[DATASET RECORDS]

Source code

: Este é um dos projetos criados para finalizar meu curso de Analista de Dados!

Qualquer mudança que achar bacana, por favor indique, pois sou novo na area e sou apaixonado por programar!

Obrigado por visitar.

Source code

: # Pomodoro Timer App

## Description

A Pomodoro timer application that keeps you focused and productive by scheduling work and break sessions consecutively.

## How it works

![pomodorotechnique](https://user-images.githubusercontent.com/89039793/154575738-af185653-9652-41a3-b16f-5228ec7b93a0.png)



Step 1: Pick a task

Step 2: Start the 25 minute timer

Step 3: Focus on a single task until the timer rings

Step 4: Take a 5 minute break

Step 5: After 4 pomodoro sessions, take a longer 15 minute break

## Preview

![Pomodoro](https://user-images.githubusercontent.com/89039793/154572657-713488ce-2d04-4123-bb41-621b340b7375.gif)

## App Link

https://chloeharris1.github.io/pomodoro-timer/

[PROMPT] In the entries above, find the line with "Step 1: Pick a task" and the line with "## App Link", then restate word for word both of them and every line between, with nothing more.

[COMPLETED TASK]
Step 1: Pick a task

Step 2: Start the 25 minute timer

Step 3: Focus on a single task until the timer rings

Step 4: Take a 5 minute break

Step 5: After 4 pomodoro sessions, take a longer 15 minute break

## Preview

![Pomodoro](https://user-images.githubusercontent.com/89039793/154572657-713488ce-2d04-4123-bb41-621b340b7375.gif)

## App Link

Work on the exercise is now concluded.